Please make an exact transcription of the records, keeping the pictures out of it.

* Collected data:
----------
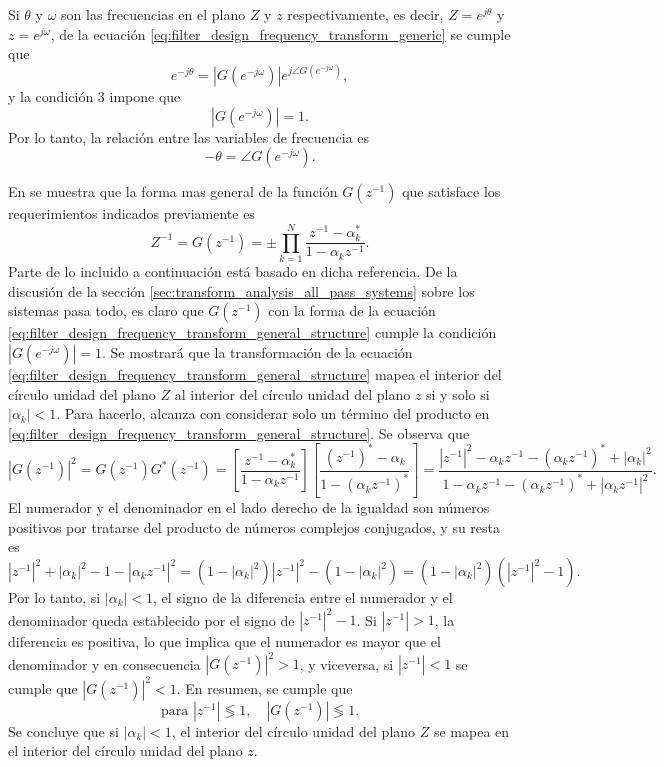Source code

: \documentclass[a4paper]{report}
\begin{document}
Si \(\theta\) y \(\omega\) son las frecuencias en el plano \(Z\) y \(z\) respectivamente, es decir, \(Z=e^{j\theta}\) y \(z=e^{j\omega}\), de la ecuación \ref{eq:filter_design_frequency_transform_generic} se cumple que 
\[
 e^{-j\theta}=|G(e^{-j\omega})|e^{j\angle G(e^{-j\omega})},
\]
y la condición 3 impone que 
\[
 |G(e^{-j\omega})|=1.
\]
Por lo tanto, la relación entre las variables de frecuencia es
\[
 -\theta=\angle G(e^{-j\omega}).
\]

En \cite{constantinides1970spectral} se muestra que la forma mas general de la función \(G(z^{-1})\) que satisface los requerimientos indicados previamente es
\begin{equation}\label{eq:filter_design_frequency_transform_general_structure}
 Z^{-1}=G(z^{-1})=\pm\prod_{k=1}^N\frac{z^{-1}-\alpha_k^*}{1-\alpha_kz^{-1}}. 
\end{equation}
Parte de lo incluido a continuación está basado en dicha referencia. De la discusión de la sección \ref{sec:transform_analysis_all_pass_systems} sobre los sistemas pasa todo, es claro que \(G(z^{-1})\) con la forma de la ecuación \ref{eq:filter_design_frequency_transform_general_structure} cumple la condición \(|G(e^{-j\omega})|=1\). Se mostrará que la transformación de la ecuación \ref{eq:filter_design_frequency_transform_general_structure} mapea el interior del círculo unidad del plano \(Z\) al interior del círculo unidad del plano \(z\) si y solo si \(|\alpha_k|<1\). Para hacerlo, alcanza con considerar solo un término del producto en \ref{eq:filter_design_frequency_transform_general_structure}. Se observa que 
\[
 |G(z^{-1})|^2=G(z^{-1})G^*(z^{-1})
 =\left[\frac{z^{-1}-\alpha_k^*}{1-\alpha_kz^{-1}}\right]\left[\frac{(z^{-1})^*-\alpha_k}{1-(\alpha_kz^{-1})^*}\right]
 =\frac{|z^{-1}|^2-\alpha_kz^{-1}-(\alpha_kz^{-1})^*+|\alpha_k|^2}{1-\alpha_kz^{-1}-(\alpha_kz^{-1})^*+|\alpha_kz^{-1}|^2}.
\]
El numerador y el denominador en el lado derecho de la igualdad son números positivos por tratarse del producto de números complejos conjugados, y su resta es
\[
 |z^{-1}|^2+|\alpha_k|^2-1-|\alpha_kz^{-1}|^2=(1-|\alpha_k|^2)|z^{-1}|^2-(1-|\alpha_k|^2)
 =(1-|\alpha_k|^2)(|z^{-1}|^2-1).
\]
Por lo tanto, si \(|\alpha_k|<1\), el signo de la diferencia entre el numerador y el denominador queda establecido por el signo de \(|z^{-1}|^2-1\). Si \(|z^{-1}|>1\), la diferencia es positiva, lo que implica que el numerador es mayor que el denominador y en consecuencia \(|G(z^{-1})|^2>1\), y viceversa, si \(|z^{-1}|<1\) se cumple que \(|G(z^{-1})|^2<1\). En resumen, se cumple que 
\[
 \textrm{para }|z^{-1}|\lessgtr1,\quad|G(z^{-1})|\lessgtr1. 
\]
Se concluye que si \(|\alpha_k|<1\), el interior del círculo unidad del plano \(Z\) se mapea en el interior del círculo unidad del plano \(z\).
\end{document}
----------
* SOLUTION TO THIS EXERCISE:
Source code

: \documentclass[a4paper]{report}
\begin{document}
Si \(\theta\) y \(\omega\) son las frecuencias en el plano \(Z\) y \(z\) respectivamente, es decir, \(Z=e^{j\theta}\) y \(z=e^{j\omega}\), de la ecuación \ref{eq:filter_design_frequency_transform_generic} se cumple que 
\[
 e^{-j\theta}=|G(e^{-j\omega})|e^{j\angle G(e^{-j\omega})},
\]
y la condición 3 impone que 
\[
 |G(e^{-j\omega})|=1.
\]
Por lo tanto, la relación entre las variables de frecuencia es
\[
 -\theta=\angle G(e^{-j\omega}).
\]

En \cite{constantinides1970spectral} se muestra que la forma mas general de la función \(G(z^{-1})\) que satisface los requerimientos indicados previamente es
\begin{equation}\label{eq:filter_design_frequency_transform_general_structure}
 Z^{-1}=G(z^{-1})=\pm\prod_{k=1}^N\frac{z^{-1}-\alpha_k^*}{1-\alpha_kz^{-1}}. 
\end{equation}
Parte de lo incluido a continuación está basado en dicha referencia. De la discusión de la sección \ref{sec:transform_analysis_all_pass_systems} sobre los sistemas pasa todo, es claro que \(G(z^{-1})\) con la forma de la ecuación \ref{eq:filter_design_frequency_transform_general_structure} cumple la condición \(|G(e^{-j\omega})|=1\). Se mostrará que la transformación de la ecuación \ref{eq:filter_design_frequency_transform_general_structure} mapea el interior del círculo unidad del plano \(Z\) al interior del círculo unidad del plano \(z\) si y solo si \(|\alpha_k|<1\). Para hacerlo, alcanza con considerar solo un término del producto en \ref{eq:filter_design_frequency_transform_general_structure}. Se observa que 
\[
 |G(z^{-1})|^2=G(z^{-1})G^*(z^{-1})
 =\left[\frac{z^{-1}-\alpha_k^*}{1-\alpha_kz^{-1}}\right]\left[\frac{(z^{-1})^*-\alpha_k}{1-(\alpha_kz^{-1})^*}\right]
 =\frac{|z^{-1}|^2-\alpha_kz^{-1}-(\alpha_kz^{-1})^*+|\alpha_k|^2}{1-\alpha_kz^{-1}-(\alpha_kz^{-1})^*+|\alpha_kz^{-1}|^2}.
\]
El numerador y el denominador en el lado derecho de la igualdad son números positivos por tratarse del producto de números complejos conjugados, y su resta es
\[
 |z^{-1}|^2+|\alpha_k|^2-1-|\alpha_kz^{-1}|^2=(1-|\alpha_k|^2)|z^{-1}|^2-(1-|\alpha_k|^2)
 =(1-|\alpha_k|^2)(|z^{-1}|^2-1).
\]
Por lo tanto, si \(|\alpha_k|<1\), el signo de la diferencia entre el numerador y el denominador queda establecido por el signo de \(|z^{-1}|^2-1\). Si \(|z^{-1}|>1\), la diferencia es positiva, lo que implica que el numerador es mayor que el denominador y en consecuencia \(|G(z^{-1})|^2>1\), y viceversa, si \(|z^{-1}|<1\) se cumple que \(|G(z^{-1})|^2<1\). En resumen, se cumple que 
\[
 \textrm{para }|z^{-1}|\lessgtr1,\quad|G(z^{-1})|\lessgtr1. 
\]
Se concluye que si \(|\alpha_k|<1\), el interior del círculo unidad del plano \(Z\) se mapea en el interior del círculo unidad del plano \(z\).
\end{document}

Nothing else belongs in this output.